Records excerpted from a collection
▶
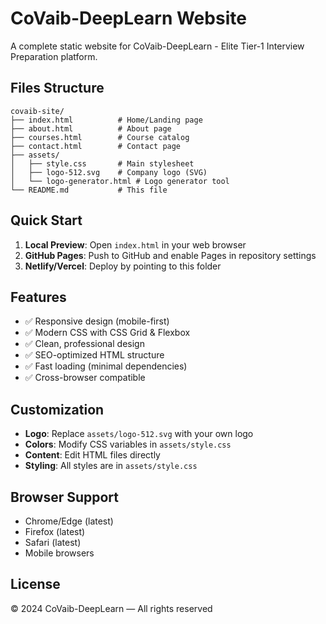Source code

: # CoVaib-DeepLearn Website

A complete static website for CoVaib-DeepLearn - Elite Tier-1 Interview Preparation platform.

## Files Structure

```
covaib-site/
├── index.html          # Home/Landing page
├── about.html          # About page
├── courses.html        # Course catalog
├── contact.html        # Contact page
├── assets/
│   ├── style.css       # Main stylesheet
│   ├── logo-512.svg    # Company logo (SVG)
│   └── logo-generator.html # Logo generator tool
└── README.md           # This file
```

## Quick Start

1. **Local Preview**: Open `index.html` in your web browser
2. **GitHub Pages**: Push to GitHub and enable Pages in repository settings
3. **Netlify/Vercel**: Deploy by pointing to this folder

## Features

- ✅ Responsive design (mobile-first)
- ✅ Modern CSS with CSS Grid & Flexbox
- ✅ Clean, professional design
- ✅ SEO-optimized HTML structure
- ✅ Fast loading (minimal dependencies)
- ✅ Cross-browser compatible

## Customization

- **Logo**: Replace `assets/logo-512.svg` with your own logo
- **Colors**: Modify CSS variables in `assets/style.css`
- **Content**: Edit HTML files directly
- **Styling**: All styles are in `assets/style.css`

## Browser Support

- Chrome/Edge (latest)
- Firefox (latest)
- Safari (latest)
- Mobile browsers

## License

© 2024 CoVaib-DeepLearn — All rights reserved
◀
▶
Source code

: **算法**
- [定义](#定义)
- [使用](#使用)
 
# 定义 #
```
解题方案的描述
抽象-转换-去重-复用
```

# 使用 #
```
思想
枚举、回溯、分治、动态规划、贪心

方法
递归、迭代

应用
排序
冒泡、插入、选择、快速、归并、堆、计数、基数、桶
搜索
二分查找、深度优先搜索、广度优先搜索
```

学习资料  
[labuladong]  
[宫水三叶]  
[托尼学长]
◀
## Your objective
Reproduce every line above that contains the string "with".

## The answer
- ✅ Modern CSS with CSS Grid & Flexbox
- **Logo**: Replace `assets/logo-512.svg` with your own logo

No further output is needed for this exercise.